PinSex. com and PinGay.com, operated by Barcelona-based Pin Digital SL, both have been titans in driving traffic, registering 48.8 million and 3.4 million visits, respectively, since their inceptions. PinSex.com was registered in 2008 and operational in 2012; PinGay.com was registered in 2011 and operational in 2013.
San Francisco-based Pinterest is a gorilla when it comes to its numbers, reportedly driving more traffic to publishers than Twitter.com, LinkedIn.com and Reddit.com combined. The company started Pinterest.com in 2010, and has trademarked its brand in numerous countries, most recently in the U.S. just this year.
All three of the sites — Pinterest.com, PinSex. com and PinGay.com — operate on a similar concept: The sites are driven by a pin-up board content management system allowing users to drag and drop favorite items, creating their own unique collection.
But last week WIPO arbitrator Alfred Meijboom rejected Pin Digital's arguments that it should keep the PinSex. com and PinGay.com domain names, saying that the sites had the “look and feel” of Pinterest.
Meijboom also dismissed Pin Digital's contention that that the word “pin” is a generic term with various meanings, such as “a device used for fastening objects or material together.”
"The panel cannot agree with the respondent's argument that many websites have a similar look and feel as none of the examples shown by the respondent show the same amount of similarity as the respondent's websites," Meijboom wrote in his ruling. "For that reason it seems apparent that the respondent acquired the disputed domain names because it was familiar with the complainant, the complainant's website and the complainant's use of the term 'pin' when it acquired the disputed domain names.
"Therefore, the respondent has used the disputed domain names to intentionally attempt to attract, for commercial gain, Internet users to its websites, by creating a likelihood of confusion with the complainant and the complainant's use of the term 'pin' as to the source, sponsorship, affiliation, or endorsement of its services on its websites under the disputed domain names.

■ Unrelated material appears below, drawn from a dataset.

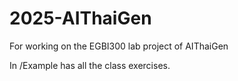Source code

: # 2025-AIThaiGen
For working on the EGBI300 lab project of AIThaiGen

In /Example has all the class exercises.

Consequently, the disputed domain names are used by the respondent in bad faith."
Pin Digital SL CEO and founder Christian Thorn earlier this year called the UDRP case "ridiculous" because he has trademarks for the two brands.
Thorn, who could retain the option to take the dispute to a court for independent resolution, told XBIZ on Tuesday that he's figuring out his company's next step.
"Not only do we believe this is deeply unfair and are in complete disagreement with the decision for reasons that are obvious that it is impossible for Pinterest to have ownership of a common law term as 'pin' as is the case herein, we are in discussions with our lawyers about the next best course of action to take," Thorn told XBIZ.